There is no one kind of person who needs food assistance

I’ve learned that there is no one kind of person that comes to a food bank—there is a huge diversity of people who need food assistance, and they have taken many paths to get here. Many people face barriers to finding work and thus having an adequate income due to discrimination. Perhaps they identify as transgender, are a recent immigrant or refugee, or have a disability. I’ve learned that no one is on social assistance because they’re simply ‘lazy,’ but that there are a multitude of reasons people live in poverty, ranging from the kinds of jobs available to a lack of affordable childcare to health problems. Each person has their own story of why they are at the food hamper program.

The way we treat people living on low income needs to change…now.

I’ve learned that the way social assistance is set up helps no one, and a dollar added to social assistance is more than a dollar saved in other areas. I’ve learned that poverty and health are so closely intertwined that I’m not sure you can talk about one without talking about the other.  Most importantly to me, I’ve learned that eliminating poverty is the logical thing to do, not only from an ethical but from an economic standpoint. It makes far more sense to give people an adequate income and save money elsewhere in the system, especially in the health care and justice sectors. I have hope that others think this way. Though there is a long road ahead when it comes to poverty elimination, there are a lot of dedicated people making very good cases as to why poverty should be a priority for all levels of government moving forward.

I’ve learned all about foods I never knew existed

We receive all kinds of food donations. Before working here I had never seen chayote squash, bitter melon, chinese long beans, or lychee fruit. Now I could tell you what their main nutritional qualities are and how to cook them!

I am disappointed to leave the House of Friendship because it’s an organization I believe in. I’m proud of that the organization has decided to speak up on important issues, and advocate for a more just society. I decided to work here in the first place because, though I don’t believe food aid should have to exist, the program’s philosophy was in line with my own.
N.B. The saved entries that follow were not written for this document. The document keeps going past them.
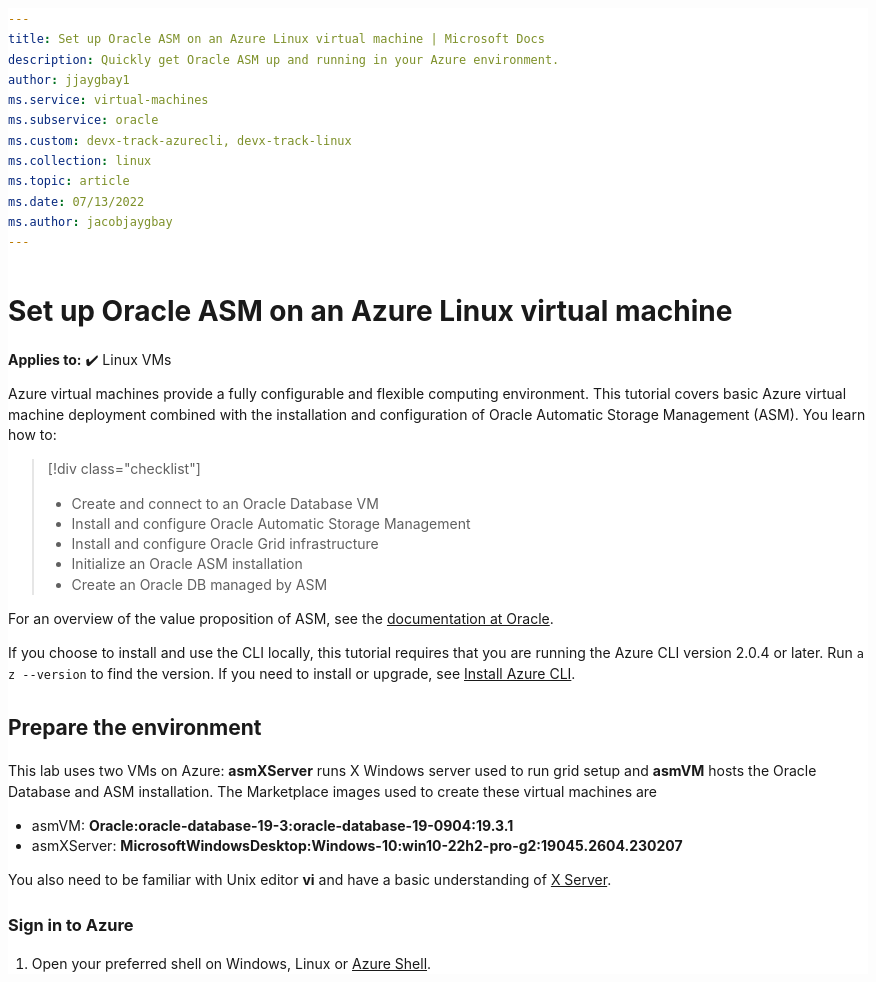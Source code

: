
 ```yaml
---
title: Set up Oracle ASM on an Azure Linux virtual machine | Microsoft Docs
description: Quickly get Oracle ASM up and running in your Azure environment.
author: jjaygbay1
ms.service: virtual-machines
ms.subservice: oracle
ms.custom: devx-track-azurecli, devx-track-linux
ms.collection: linux
ms.topic: article
ms.date: 07/13/2022
ms.author: jacobjaygbay
---
```


# Set up Oracle ASM on an Azure Linux virtual machine

**Applies to:** :heavy_check_mark: Linux VMs 

Azure virtual machines provide a fully configurable and flexible computing environment. This tutorial covers basic Azure virtual machine deployment combined with the installation and configuration of Oracle Automatic Storage Management (ASM).  You learn how to:

> [!div class="checklist"]
> * Create and connect to an Oracle Database VM
> * Install and configure Oracle Automatic Storage Management
> * Install and configure Oracle Grid infrastructure
> * Initialize an Oracle ASM installation
> * Create an Oracle DB managed by ASM

For an overview of the value proposition of ASM, see the [documentation at Oracle](https://aka.ms/oracle/asm).

If you choose to install and use the CLI locally, this tutorial requires that you are running the Azure CLI version 2.0.4 or later. Run `az --version` to find the version. If you need to install or upgrade, see [Install Azure CLI]( /cli/azure/install-azure-cli).

## Prepare the environment

This lab uses two VMs on Azure: **asmXServer** runs X Windows server used to run grid setup and **asmVM** hosts the Oracle Database and ASM installation. The Marketplace images used to create these virtual machines are

* asmVM: **Oracle:oracle-database-19-3:oracle-database-19-0904:19.3.1**
* asmXServer: **MicrosoftWindowsDesktop:Windows-10:win10-22h2-pro-g2:19045.2604.230207**

You also need to be familiar with Unix editor **vi** and have a basic understanding of [X Server](https://en.wikipedia.org/wiki/X_Window_System).

### Sign in to Azure

1. Open your preferred shell on Windows, Linux or [Azure Shell](https://shell.azure.com).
I believe people coming in for food aid should not be policed, or asked invasive questions about their household finances. I’ve been lucky to be able to visit other House of Friendship programs and learn about the community building and advocacy that goes on at our community centres and residential programs as well.

I’ve been so privileged in the past year to work with dedicated staff and volunteers who believe in the program like I do, and who are working every day to create the kind of community they want to be a part of. I’ll miss it here.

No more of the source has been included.